> [Brief]: Your answer should consist of each line below that contains the string "Control".

> [Available data]:
—————
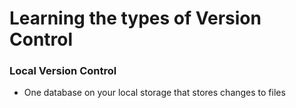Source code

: # Learning the types of Version Control

 ### Local Version Control
   - One database on your local storage that stores changes to files
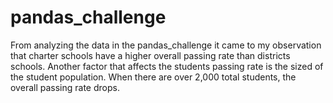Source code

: # pandas_challenge
From analyzing the data in the pandas_challenge it came to my observation that charter schools have a higher overall passing rate than districts schools. Another factor that affects the students passing rate is the sized of the student population. When there are over 2,000 total students, the overall passing rate drops. 
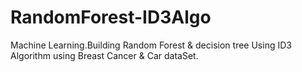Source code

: # RandomForest-ID3Algo
Machine Learning.Building Random Forest &amp; decision tree Using ID3 Algorithm using Breast Cancer &amp; Car dataSet.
—————
> [Output below]:
: # Learning the types of Version Control
 ### Local Version Control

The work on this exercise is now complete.